Device(client HasClient, deviceNum int) *Device
// Shape of the tensor.
Shape() shapes.Shape
// DType of the tensor's shape.
DType() shapes.DType
// Rank of the tensor's shape.
Rank() int
// String returns a printable version of the tensor. This may lead to a transfer from a Device tensor
// with the Local().
String() string
// Value returns a multidimensional slice (except if shape is a scalar) containing the values.

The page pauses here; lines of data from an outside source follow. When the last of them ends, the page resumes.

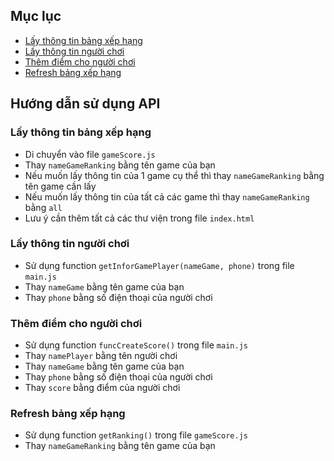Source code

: ## Mục lục
- [Lấy thông tin bảng xếp hạng](#lay-thong-tin-bang-xep-hang)
- [Lấy thông tin người chơi](#lay-thong-tin-nguoi-choi)
- [Thêm điểm cho người chơi](#them-diem-cho-nguoi-choi)
- [Refresh bảng xếp hạng](#refresh-bang-xep-hang)

## Hướng dẫn sử dụng API

<a name="lay-thong-tin-bang-xep-hang"></a>
### Lấy thông tin bảng xếp hạng
- Di chuyển vào file `gameScore.js`
- Thay `nameGameRanking` bằng tên game của bạn
- Nếu muốn lấy thông tin của 1 game cụ thể thì thay `nameGameRanking` bằng tên game cần lấy
- Nếu muốn lấy thông tin của tất cả các game thì thay `nameGameRanking` bằng `all`
- Lưu ý cần thêm tất cả các thư viện trong file `index.html`
  <a name="huong-dan-su-dung-api"></a>
### Lấy thông tin người chơi
- Sử dụng function `getInforGamePlayer(nameGame, phone)` trong file `main.js`
- Thay `nameGame` bằng tên game của bạn
- Thay `phone` bằng số điện thoại của người chơi

<a name="them-diem-cho-nguoi-choi"></a>
### Thêm điểm cho người chơi
- Sử dụng function `funcCreateScore()` trong file `main.js`
- Thay `namePlayer` bằng tên người chơi
- Thay `nameGame` bằng tên game của bạn
- Thay `phone` bằng số điện thoại của người chơi
- Thay `score` bằng điểm của người chơi

<a name="refresh-bang-xep-hang"></a>
### Refresh bảng xếp hạng
- Sử dụng function `getRanking()` trong file `gameScore.js`
- Thay `nameGameRanking` bằng tên game của bạn
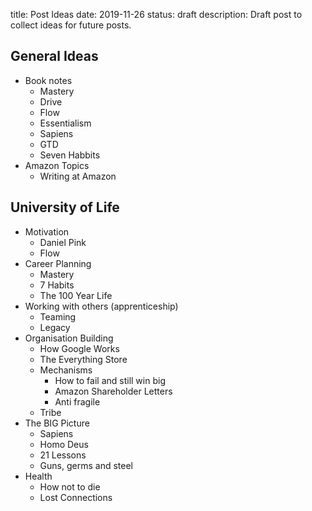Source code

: title: Post Ideas
date: 2019-11-26
status: draft
description: Draft post to collect ideas for future posts.

General Ideas
-------------

- Book notes
  - Mastery
  - Drive
  - Flow
  - Essentialism
  - Sapiens
  - GTD
  - Seven Habbits
- Amazon Topics
  - Writing at Amazon

University of Life
------------------

- Motivation
  - Daniel Pink
  - Flow
- Career Planning
  - Mastery
  - 7 Habits
  - The 100 Year Life
- Working with others (apprenticeship)
  - Teaming
  - Legacy
- Organisation Building
  - How Google Works
  - The Everything Store
  - Mechanisms
    - How to fail and still win big
    - Amazon Shareholder Letters
    - Anti fragile
  - Tribe
- The BIG Picture
  - Sapiens
  - Homo Deus
  - 21 Lessons
  - Guns, germs and steel
- Health
  - How not to die
  - Lost Connections
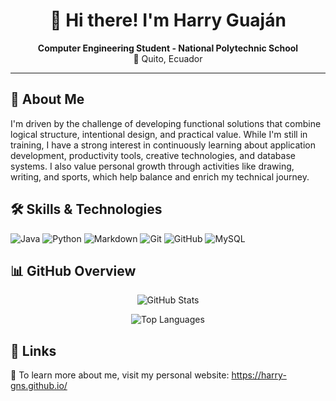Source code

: <!-- README.md -->

<h1 align="center">👋 Hi there! I'm Harry Guaján</h1>

<p align="center">
  <strong>Computer Engineering Student - National Polytechnic School</strong><br>
  📍 Quito, Ecuador
</p>

<hr>

<h2>🧠 About Me</h2>
<p>
I'm driven by the challenge of developing functional solutions that combine logical structure, intentional design, and practical value. While I'm still in training, I have a strong interest in continuously learning about application development, productivity tools, creative technologies, and database systems. I also value personal growth through activities like drawing, writing, and sports, which help balance and enrich my technical journey.
</p>
  
<h2>🛠️ Skills & Technologies</h2>

<p align="left">
  <img src="https://img.shields.io/badge/Java-007396?style=for-the-badge&logo=java&logoColor=white" alt="Java"/>
  <img src="https://img.shields.io/badge/Python-3776AB?style=for-the-badge&logo=python&logoColor=white" alt="Python"/>
  <img src="https://img.shields.io/badge/Markdown-000000?style=for-the-badge&logo=markdown&logoColor=white" alt="Markdown"/>
  <img src="https://img.shields.io/badge/Git-F05032?style=for-the-badge&logo=git&logoColor=white" alt="Git"/>
  <img src="https://img.shields.io/badge/GitHub-181717?style=for-the-badge&logo=github&logoColor=white" alt="GitHub"/>
  <img src="https://img.shields.io/badge/MySQL-4479A1?style=for-the-badge&logo=mysql&logoColor=white" alt="MySQL"/>
</p>

<h2>📊 GitHub Overview</h2>

<p align="center">
  <img src="https://github-readme-stats.vercel.app/api?username=Harry-GNS&show_icons=true&theme=dark" alt="GitHub Stats" />
</p>

<p align="center">
  <img src="https://github-readme-stats.vercel.app/api/top-langs/?username=Harry-GNS&layout=compact&theme=dark" alt="Top Languages" />
</p>


<h2>🔗 Links</h2>

<p>
📄 To learn more about me, visit my personal website:  
<a href="https://harry-gns.github.io/" target="_blank">https://harry-gns.github.io/</a>
</p>

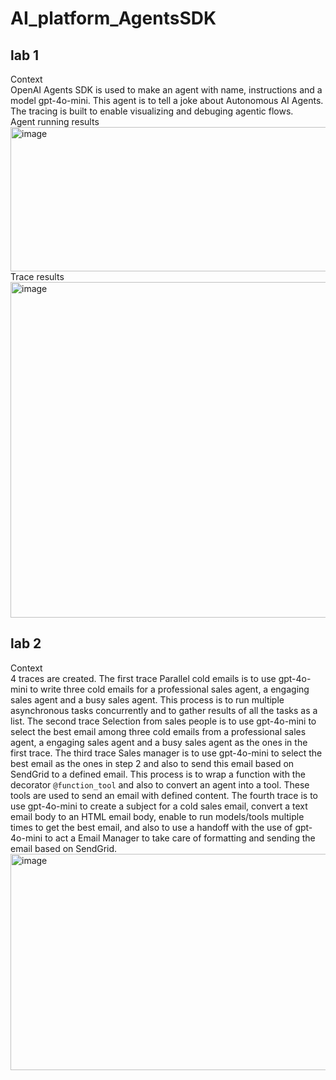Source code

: # AI_platform_AgentsSDK  
## lab 1
Context   
OpenAI Agents SDK is used to make an agent with name, instructions and a model gpt-4o-mini. This agent is to tell a joke about Autonomous AI Agents. The tracing is built to enable visualizing and debuging agentic flows.  
Agent running results  
<img width="687" height="231" alt="image" src="https://github.com/user-attachments/assets/3ae58a26-4104-4097-a09f-1927f7f77bbf" />    
Trace results    
<img width="1126" height="537" alt="image" src="https://github.com/user-attachments/assets/79ca9975-41a2-4016-ac95-29434cf0ccc0" />  
## lab 2  
Context  
4 traces are created. The first trace Parallel cold emails is to use gpt-4o-mini to write three cold emails for a professional sales agent, a engaging sales agent and a busy sales agent. This process is to run multiple asynchronous tasks concurrently and to gather results of all the tasks as a list. The second trace Selection from sales people is to use gpt-4o-mini to select the best email among three cold emails from a professional sales agent, a engaging sales agent and a busy sales agent as the ones in the first trace. The third trace Sales manager is to use gpt-4o-mini to select the best email as the ones in step 2 and also to send this email based on SendGrid to a defined email. This process is to wrap a function with the decorator `@function_tool` and also to convert an agent into a tool. These tools are used to send an email with defined content. The fourth trace is to use gpt-4o-mini to create a subject for a cold sales email, convert a text email body to an HTML email body, enable to run models/tools multiple times to get the best email, and also to use a handoff with the use of gpt-4o-mini to act a Email Manager to take care of formatting and sending the email based on SendGrid.    
<img width="1197" height="346" alt="image" src="https://github.com/user-attachments/assets/c80bbfb6-f101-443d-ad24-f588947c2f33" />  






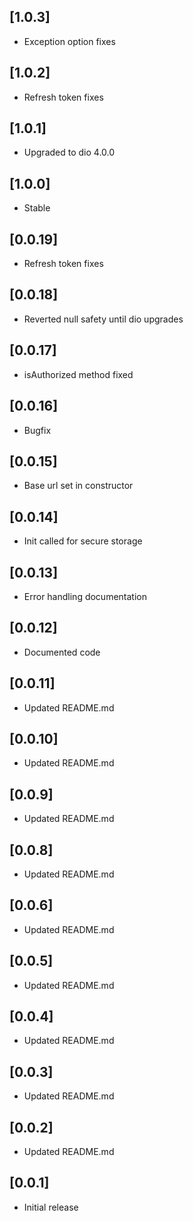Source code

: ## [1.0.3] 
* Exception option fixes
## [1.0.2] 
* Refresh token fixes
## [1.0.1] 
* Upgraded to dio 4.0.0 
## [1.0.0] 
* Stable
## [0.0.19] 
* Refresh token fixes
## [0.0.18] 
* Reverted null safety until dio upgrades
## [0.0.17] 
* isAuthorized method fixed
## [0.0.16] 
* Bugfix
## [0.0.15] 
* Base url set in constructor
## [0.0.14] 
* Init called for secure storage
## [0.0.13] 
* Error handling documentation
## [0.0.12] 
* Documented code
## [0.0.11] 
* Updated README.md
## [0.0.10] 
* Updated README.md
## [0.0.9] 
* Updated README.md
## [0.0.8] 
* Updated README.md
## [0.0.6] 
* Updated README.md
## [0.0.5] 
* Updated README.md
## [0.0.4] 
* Updated README.md
## [0.0.3] 
* Updated README.md
## [0.0.2] 
* Updated README.md
## [0.0.1] 
* Initial release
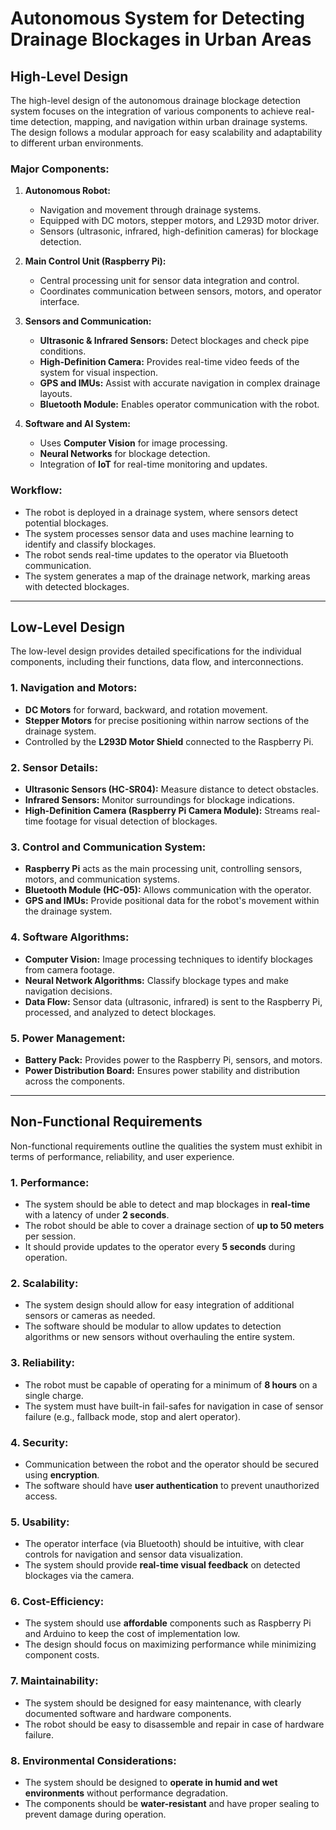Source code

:# Autonomous System for Detecting Drainage Blockages in Urban Areas

## High-Level Design

The high-level design of the autonomous drainage blockage detection system focuses on the integration of various components to achieve real-time detection, mapping, and navigation within urban drainage systems. The design follows a modular approach for easy scalability and adaptability to different urban environments.

### Major Components:
1. **Autonomous Robot:**
   - Navigation and movement through drainage systems.
   - Equipped with DC motors, stepper motors, and L293D motor driver.
   - Sensors (ultrasonic, infrared, high-definition cameras) for blockage detection.
   
2. **Main Control Unit (Raspberry Pi):**
   - Central processing unit for sensor data integration and control.
   - Coordinates communication between sensors, motors, and operator interface.
   
3. **Sensors and Communication:**
   - **Ultrasonic & Infrared Sensors:** Detect blockages and check pipe conditions.
   - **High-Definition Camera:** Provides real-time video feeds of the system for visual inspection.
   - **GPS and IMUs:** Assist with accurate navigation in complex drainage layouts.
   - **Bluetooth Module:** Enables operator communication with the robot.

4. **Software and AI System:**
   - Uses **Computer Vision** for image processing.
   - **Neural Networks** for blockage detection.
   - Integration of **IoT** for real-time monitoring and updates.

### Workflow:
- The robot is deployed in a drainage system, where sensors detect potential blockages.
- The system processes sensor data and uses machine learning to identify and classify blockages.
- The robot sends real-time updates to the operator via Bluetooth communication.
- The system generates a map of the drainage network, marking areas with detected blockages.

---

## Low-Level Design

The low-level design provides detailed specifications for the individual components, including their functions, data flow, and interconnections.

### 1. **Navigation and Motors:**
   - **DC Motors** for forward, backward, and rotation movement.
   - **Stepper Motors** for precise positioning within narrow sections of the drainage system.
   - Controlled by the **L293D Motor Shield** connected to the Raspberry Pi.

### 2. **Sensor Details:**
   - **Ultrasonic Sensors (HC-SR04):** Measure distance to detect obstacles.
   - **Infrared Sensors:** Monitor surroundings for blockage indications.
   - **High-Definition Camera (Raspberry Pi Camera Module):** Streams real-time footage for visual detection of blockages.

### 3. **Control and Communication System:**
   - **Raspberry Pi** acts as the main processing unit, controlling sensors, motors, and communication systems.
   - **Bluetooth Module (HC-05):** Allows communication with the operator.
   - **GPS and IMUs:** Provide positional data for the robot's movement within the drainage system.

### 4. **Software Algorithms:**
   - **Computer Vision:** Image processing techniques to identify blockages from camera footage.
   - **Neural Network Algorithms:** Classify blockage types and make navigation decisions.
   - **Data Flow:** Sensor data (ultrasonic, infrared) is sent to the Raspberry Pi, processed, and analyzed to detect blockages.

### 5. **Power Management:**
   - **Battery Pack:** Provides power to the Raspberry Pi, sensors, and motors.
   - **Power Distribution Board:** Ensures power stability and distribution across the components.

---

## Non-Functional Requirements

Non-functional requirements outline the qualities the system must exhibit in terms of performance, reliability, and user experience.

### 1. **Performance:**
   - The system should be able to detect and map blockages in **real-time** with a latency of under **2 seconds**.
   - The robot should be able to cover a drainage section of **up to 50 meters** per session.
   - It should provide updates to the operator every **5 seconds** during operation.

### 2. **Scalability:**
   - The system design should allow for easy integration of additional sensors or cameras as needed.
   - The software should be modular to allow updates to detection algorithms or new sensors without overhauling the entire system.

### 3. **Reliability:**
   - The robot must be capable of operating for a minimum of **8 hours** on a single charge.
   - The system must have built-in fail-safes for navigation in case of sensor failure (e.g., fallback mode, stop and alert operator).

### 4. **Security:**
   - Communication between the robot and the operator should be secured using **encryption**.
   - The software should have **user authentication** to prevent unauthorized access.

### 5. **Usability:**
   - The operator interface (via Bluetooth) should be intuitive, with clear controls for navigation and sensor data visualization.
   - The system should provide **real-time visual feedback** on detected blockages via the camera.

### 6. **Cost-Efficiency:**
   - The system should use **affordable** components such as Raspberry Pi and Arduino to keep the cost of implementation low.
   - The design should focus on maximizing performance while minimizing component costs.

### 7. **Maintainability:**
   - The system should be designed for easy maintenance, with clearly documented software and hardware components.
   - The robot should be easy to disassemble and repair in case of hardware failure.
### 8. **Environmental Considerations:**
   - The system should be designed to **operate in humid and wet environments** without performance degradation.
   - The components should be **water-resistant** and have proper sealing to prevent damage during operation.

// If the underlying tensor is on device (e.g: GPU), it's transferred locally with Local().
Value() any
// Error returns the message that caused an error state.
Error() error
// Ok returns whether the tensor is in an invalid state.
Ok() bool
// FinalizeAll immediately frees the dat of all versions of the Tensor -- Local or on Device, and make the
// tensor invalid.
FinalizeAll()
}
Tensor represents a multidimensional arrays (from scalar with 0 dimensions, to arbitrarily large dimensions), defined by their shape (a data type and its axes dimensions) and their actual content. As a special case, a Tensor can also be a tuple of multiple tensors.
Tensor can be implemented by a tensor.Local or tensor.Device, which reflects whether the data is stored in the local CPU on or the device actually running the computation: an accelerator like a GPU or the CPU as well.
Local and Device tensors can be converted to each other -- there is a transferring cost to that. There is a cache system to prevent duplicate transfers, but it assumes immutability -- call ClearCache after mutating a Local tensor.
More details in the `tensor` package documentation.